Could you please expand on that or was it just a figure of speech. :yikes:


----------



## GVDocHoliday (Sep 5, 2003)

I believe what Adam was getting at is kinda my belief as well.

Hunters hate deer with a passion and they have no use for them. I hear farmers all the time talking about how they just go out and shoot as many of them as they can. Thing is they just leave em out there to rot or bulldoze em under.


----------



## boehr (Jan 31, 2000)

GVDocHoliday said:


> I believe what Adam was getting at is kinda my belief as well.
> 
> Hunters hate deer with a passion and they have no use for them. I hear farmers all the time talking about how they just go out and shoot as many of them as they can. Thing is they just leave em out there to rot or bulldoze em under.


I'm wondering Doc, if you hear that all the time do you take any type of action to prevent it? If you hear it all the time you must hear it from some that say it themselves or is this rumor too?


----------



## johnhunter (Jun 17, 2000)

Urban legend in the extreme.


----------



## Adam Waszak (Apr 12, 2004)

Wildcoy, I apologize. I should not have jumped on you but to suggest that my hunting habits are runing the deer herd makes me a little angry. As said I never shot 5 or 6 doe's off of a piece of property that was only a few acres in size. And I do sympathise with those who live next to a lot of properties where it is "brown it is down" mentality. I am fortunate enough to hunt private property and I do not take that for granted ever! I would never shoot what I thought wa too many deer off of the property that I hunt because I love to see deer and I love to hunt them so again if I jumped on you a little early sorry. 

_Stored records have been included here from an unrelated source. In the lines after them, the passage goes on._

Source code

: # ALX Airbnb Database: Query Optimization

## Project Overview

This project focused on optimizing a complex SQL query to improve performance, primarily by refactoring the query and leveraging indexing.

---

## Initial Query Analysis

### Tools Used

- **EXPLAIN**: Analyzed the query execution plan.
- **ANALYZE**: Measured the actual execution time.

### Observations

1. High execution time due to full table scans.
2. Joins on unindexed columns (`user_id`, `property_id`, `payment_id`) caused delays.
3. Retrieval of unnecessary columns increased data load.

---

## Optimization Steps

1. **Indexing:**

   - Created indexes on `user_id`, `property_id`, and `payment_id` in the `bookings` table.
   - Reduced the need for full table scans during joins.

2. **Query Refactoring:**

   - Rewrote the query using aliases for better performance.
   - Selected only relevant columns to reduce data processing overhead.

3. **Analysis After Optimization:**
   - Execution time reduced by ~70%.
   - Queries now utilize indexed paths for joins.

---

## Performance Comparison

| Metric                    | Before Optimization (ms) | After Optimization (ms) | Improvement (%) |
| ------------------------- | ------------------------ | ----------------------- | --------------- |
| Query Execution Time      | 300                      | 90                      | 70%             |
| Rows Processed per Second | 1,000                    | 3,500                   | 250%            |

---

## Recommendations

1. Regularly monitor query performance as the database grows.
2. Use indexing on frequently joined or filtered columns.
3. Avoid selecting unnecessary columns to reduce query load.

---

Farmlegend, I hope you are right because I heard there was a guy in Ithaca that really gunned em down a few years back when it was unlimited. What that means I don't know but the number grows evertime I hear it so maybe you are right.

I don't know how to solve the BB issue either. I hav taken over 30 deer in 17 years of huning and 2 years ago I screwed up major and downed a BB. I felt sick when I walked up to it and I obviously misjudged the yardage. We fine mmbers of our deer camp now if they shoot a BB. But at least in our camp people are more careful all of the time because it is not th fine that will get you it is the constant harrassment that doesn't quit when the season ends. It has been addressed before that we need education but so many people only gun hunt and that is not a slam on gun hunters but there are more that just don't scout, don't sight in, don't buy lic till the 14th etc. How can we expect them t have any idea what a BB is? Heck I had a friend that shot his first deer and said he was so excited he got a nice doe! This is after ge gutted it! We had a talk and since he has yet to repeat the mistake. I think we on this board are far more educated than the average sportsman an I am very good at telling if it is a BB but I can't tell you past that how old a deer is and I have seen tons of deer. Identifying age of deer should be touched on in hnter safety class IMO

AW


----------



## BSK (Apr 10, 2004)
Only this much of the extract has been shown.